Often when developing P4 programs, and programs in other programming languages, it is desirable to write code that can be done with the current definition of the language, but only via fairly repetitive code, or code with a regular but detailed structure that is possible to get right when a human types it, but can be very error prone when developed that way.
It is sometimes possible to work around the limitations of the
language, and to use a program written in some other programming
language (we will give an example of a small
Python
program for that here) to generate P4 code for you, then #include
those generated files into a hand-written P4 program.
This article describes a couple of examples of this, where the examples are motivated by questions people have asked on the p4-dev email list.
Is this new or distinctive to the P4 programming language? Definitely
not. You can do this with any programming language.
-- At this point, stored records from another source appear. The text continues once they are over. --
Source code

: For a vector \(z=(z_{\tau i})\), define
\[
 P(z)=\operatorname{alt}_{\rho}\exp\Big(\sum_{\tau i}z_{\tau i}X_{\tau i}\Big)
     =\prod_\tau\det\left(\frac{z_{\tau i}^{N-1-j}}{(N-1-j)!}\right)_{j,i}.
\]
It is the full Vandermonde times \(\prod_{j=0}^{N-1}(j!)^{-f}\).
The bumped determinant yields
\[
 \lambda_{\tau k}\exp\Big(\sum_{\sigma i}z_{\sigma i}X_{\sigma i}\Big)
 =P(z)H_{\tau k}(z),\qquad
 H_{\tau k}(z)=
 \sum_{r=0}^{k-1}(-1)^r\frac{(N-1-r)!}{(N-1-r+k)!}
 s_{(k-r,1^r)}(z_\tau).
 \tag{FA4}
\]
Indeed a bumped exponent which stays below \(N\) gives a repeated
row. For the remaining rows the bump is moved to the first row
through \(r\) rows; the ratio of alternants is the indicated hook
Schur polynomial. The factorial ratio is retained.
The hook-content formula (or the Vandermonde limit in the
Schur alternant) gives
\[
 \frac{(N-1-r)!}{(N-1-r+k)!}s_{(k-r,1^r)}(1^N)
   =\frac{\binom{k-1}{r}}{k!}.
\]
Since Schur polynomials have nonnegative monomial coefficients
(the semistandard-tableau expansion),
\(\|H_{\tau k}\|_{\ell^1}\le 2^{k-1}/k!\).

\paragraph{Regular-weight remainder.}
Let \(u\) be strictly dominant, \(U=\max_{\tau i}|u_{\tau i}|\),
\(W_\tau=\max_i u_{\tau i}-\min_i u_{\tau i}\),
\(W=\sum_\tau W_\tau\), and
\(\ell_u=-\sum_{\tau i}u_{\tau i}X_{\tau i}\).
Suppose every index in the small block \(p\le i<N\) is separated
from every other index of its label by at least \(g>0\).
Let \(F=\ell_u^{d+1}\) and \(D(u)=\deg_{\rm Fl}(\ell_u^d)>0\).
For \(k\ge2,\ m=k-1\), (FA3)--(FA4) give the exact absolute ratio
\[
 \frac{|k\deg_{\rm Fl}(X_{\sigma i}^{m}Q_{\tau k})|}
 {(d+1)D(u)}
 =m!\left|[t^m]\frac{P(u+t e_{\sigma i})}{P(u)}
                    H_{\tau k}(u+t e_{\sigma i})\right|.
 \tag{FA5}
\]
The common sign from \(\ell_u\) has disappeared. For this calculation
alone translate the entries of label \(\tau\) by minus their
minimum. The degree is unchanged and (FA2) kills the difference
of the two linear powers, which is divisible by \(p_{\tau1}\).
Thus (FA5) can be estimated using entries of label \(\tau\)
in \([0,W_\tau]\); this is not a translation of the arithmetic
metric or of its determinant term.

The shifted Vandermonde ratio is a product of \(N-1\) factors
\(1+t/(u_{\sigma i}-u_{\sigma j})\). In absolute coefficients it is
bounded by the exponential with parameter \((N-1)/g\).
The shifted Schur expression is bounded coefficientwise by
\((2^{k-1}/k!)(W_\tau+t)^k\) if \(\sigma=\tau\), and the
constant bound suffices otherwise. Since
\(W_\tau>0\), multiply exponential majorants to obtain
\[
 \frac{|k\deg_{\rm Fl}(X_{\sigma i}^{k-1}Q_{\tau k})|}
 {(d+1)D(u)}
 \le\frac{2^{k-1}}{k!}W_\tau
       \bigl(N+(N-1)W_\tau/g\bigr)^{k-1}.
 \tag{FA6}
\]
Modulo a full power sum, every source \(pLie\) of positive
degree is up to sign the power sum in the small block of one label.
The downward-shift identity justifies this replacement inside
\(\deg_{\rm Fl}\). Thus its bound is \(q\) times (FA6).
Just write a
program GEN
that prints out the text of part (or all) of another
program T
. GEN
need not be written in the same programming
language as T
.
Goal: We want to have a header in a packet consisting of 32
consecutive bytes, call them b[0]
through b[31]
. Based upon some
values that can vary at run time from packet to packet, we want to
calculate one or more indexes in the range [0, 30], and use each index
i
to either read 2 bytes b[i]
and b[i+1]
, or to write those 2
bytes.
If you are familiar with general purpose programming languages that
have arrays, your first reaction would be that this is very
straightforward: Declare an array, calculate an index value in i
,
and then access array elements b[i]
and b[i+1]
, reading them or
storing values into them whenever you wish using assignment
statements. Easy.
What makes this difficult in at least some P4 implementations (perhaps
most as of February 2020) is that, while you can declare a header
stack, which is an array of headers, you may only access elements of
such an array using an index that is a compile time constant, e.g. 17
or (3-1+4), not a run-time variable value like i
. See the "Aside"
section below for some possible reasons why this restriction exists.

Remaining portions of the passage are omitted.